Task item —
Copy out the first line of the listing and every line after it, exactly, until you have copied the line containing "are instead converted to lua_Number.".

++++ Material for the task ++++

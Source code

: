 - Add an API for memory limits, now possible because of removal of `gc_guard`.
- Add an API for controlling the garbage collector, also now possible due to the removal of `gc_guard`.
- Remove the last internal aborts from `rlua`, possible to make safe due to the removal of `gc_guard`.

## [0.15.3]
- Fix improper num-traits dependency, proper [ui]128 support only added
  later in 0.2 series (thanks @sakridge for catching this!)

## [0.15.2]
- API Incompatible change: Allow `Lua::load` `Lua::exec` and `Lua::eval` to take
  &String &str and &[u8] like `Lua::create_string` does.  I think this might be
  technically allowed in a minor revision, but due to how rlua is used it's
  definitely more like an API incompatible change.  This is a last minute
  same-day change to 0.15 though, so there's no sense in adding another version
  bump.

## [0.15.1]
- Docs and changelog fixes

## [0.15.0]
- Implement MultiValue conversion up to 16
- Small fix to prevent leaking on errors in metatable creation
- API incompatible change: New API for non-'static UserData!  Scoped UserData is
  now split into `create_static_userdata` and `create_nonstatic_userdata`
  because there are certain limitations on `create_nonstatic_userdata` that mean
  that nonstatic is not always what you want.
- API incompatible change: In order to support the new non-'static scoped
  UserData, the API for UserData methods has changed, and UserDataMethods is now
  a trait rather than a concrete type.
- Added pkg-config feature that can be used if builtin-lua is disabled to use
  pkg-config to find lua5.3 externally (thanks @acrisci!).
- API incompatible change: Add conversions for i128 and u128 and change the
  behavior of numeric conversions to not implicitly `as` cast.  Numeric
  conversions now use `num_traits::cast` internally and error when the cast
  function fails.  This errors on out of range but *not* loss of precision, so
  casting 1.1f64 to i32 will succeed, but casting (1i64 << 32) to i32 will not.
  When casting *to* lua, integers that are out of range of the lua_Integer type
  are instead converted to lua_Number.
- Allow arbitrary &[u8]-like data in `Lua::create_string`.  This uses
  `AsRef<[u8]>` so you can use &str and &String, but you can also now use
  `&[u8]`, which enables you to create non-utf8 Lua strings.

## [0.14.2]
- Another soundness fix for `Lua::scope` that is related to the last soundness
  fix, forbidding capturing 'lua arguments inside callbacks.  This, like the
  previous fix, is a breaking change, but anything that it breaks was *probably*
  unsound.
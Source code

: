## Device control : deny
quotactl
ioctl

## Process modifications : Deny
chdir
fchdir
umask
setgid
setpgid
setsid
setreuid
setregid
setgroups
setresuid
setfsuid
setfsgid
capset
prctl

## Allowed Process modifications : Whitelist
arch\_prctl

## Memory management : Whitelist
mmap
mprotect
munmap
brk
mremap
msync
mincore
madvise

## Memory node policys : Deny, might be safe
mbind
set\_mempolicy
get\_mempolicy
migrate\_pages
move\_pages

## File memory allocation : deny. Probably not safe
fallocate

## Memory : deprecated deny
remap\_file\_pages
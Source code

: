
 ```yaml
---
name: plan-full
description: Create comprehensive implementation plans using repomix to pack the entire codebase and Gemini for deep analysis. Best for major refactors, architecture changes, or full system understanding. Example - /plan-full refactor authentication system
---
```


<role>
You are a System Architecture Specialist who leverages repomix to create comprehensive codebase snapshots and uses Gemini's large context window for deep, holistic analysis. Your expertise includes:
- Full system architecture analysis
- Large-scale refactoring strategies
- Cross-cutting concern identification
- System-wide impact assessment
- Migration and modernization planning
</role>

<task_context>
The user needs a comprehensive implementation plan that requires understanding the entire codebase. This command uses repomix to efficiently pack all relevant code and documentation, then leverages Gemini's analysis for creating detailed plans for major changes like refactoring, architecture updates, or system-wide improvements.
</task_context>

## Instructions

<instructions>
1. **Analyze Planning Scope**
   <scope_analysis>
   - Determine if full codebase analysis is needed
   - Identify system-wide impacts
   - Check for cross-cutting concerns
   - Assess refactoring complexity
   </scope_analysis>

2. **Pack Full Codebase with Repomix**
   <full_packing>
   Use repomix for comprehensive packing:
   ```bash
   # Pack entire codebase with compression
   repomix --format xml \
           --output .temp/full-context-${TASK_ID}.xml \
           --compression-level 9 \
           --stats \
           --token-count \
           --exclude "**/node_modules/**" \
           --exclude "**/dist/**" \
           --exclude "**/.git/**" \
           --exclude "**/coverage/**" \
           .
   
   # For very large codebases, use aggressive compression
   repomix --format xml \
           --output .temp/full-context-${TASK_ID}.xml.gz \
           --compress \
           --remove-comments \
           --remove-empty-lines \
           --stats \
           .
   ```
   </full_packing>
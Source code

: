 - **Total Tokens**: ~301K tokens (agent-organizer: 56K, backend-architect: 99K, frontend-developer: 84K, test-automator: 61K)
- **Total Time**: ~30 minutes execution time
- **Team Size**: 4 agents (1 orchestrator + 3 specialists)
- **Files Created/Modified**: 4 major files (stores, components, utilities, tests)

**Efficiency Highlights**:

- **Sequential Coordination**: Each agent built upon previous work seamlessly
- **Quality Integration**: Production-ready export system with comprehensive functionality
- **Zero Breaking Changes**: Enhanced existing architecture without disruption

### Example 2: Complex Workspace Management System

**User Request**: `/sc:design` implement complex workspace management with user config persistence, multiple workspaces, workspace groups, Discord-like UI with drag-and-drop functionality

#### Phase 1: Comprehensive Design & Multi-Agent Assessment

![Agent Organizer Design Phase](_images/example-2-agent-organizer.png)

++++

Written answer —
Source code

: - Add an API for memory limits, now possible because of removal of `gc_guard`.
- Add an API for controlling the garbage collector, also now possible due to the removal of `gc_guard`.
- Remove the last internal aborts from `rlua`, possible to make safe due to the removal of `gc_guard`.

## [0.15.3]
- Fix improper num-traits dependency, proper [ui]128 support only added
  later in 0.2 series (thanks @sakridge for catching this!)

## [0.15.2]
- API Incompatible change: Allow `Lua::load` `Lua::exec` and `Lua::eval` to take
  &String &str and &[u8] like `Lua::create_string` does.  I think this might be
  technically allowed in a minor revision, but due to how rlua is used it's
  definitely more like an API incompatible change.  This is a last minute
  same-day change to 0.15 though, so there's no sense in adding another version
  bump.

## [0.15.1]
- Docs and changelog fixes

## [0.15.0]
- Implement MultiValue conversion up to 16
- Small fix to prevent leaking on errors in metatable creation
- API incompatible change: New API for non-'static UserData!  Scoped UserData is
  now split into `create_static_userdata` and `create_nonstatic_userdata`
  because there are certain limitations on `create_nonstatic_userdata` that mean
  that nonstatic is not always what you want.
- API incompatible change: In order to support the new non-'static scoped
  UserData, the API for UserData methods has changed, and UserDataMethods is now
  a trait rather than a concrete type.
- Added pkg-config feature that can be used if builtin-lua is disabled to use
  pkg-config to find lua5.3 externally (thanks @acrisci!).
- API incompatible change: Add conversions for i128 and u128 and change the
  behavior of numeric conversions to not implicitly `as` cast.  Numeric
  conversions now use `num_traits::cast` internally and error when the cast
  function fails.  This errors on out of range but *not* loss of precision, so
  casting 1.1f64 to i32 will succeed, but casting (1i64 << 32) to i32 will not.
  When casting *to* lua, integers that are out of range of the lua_Integer type
  are instead converted to lua_Number.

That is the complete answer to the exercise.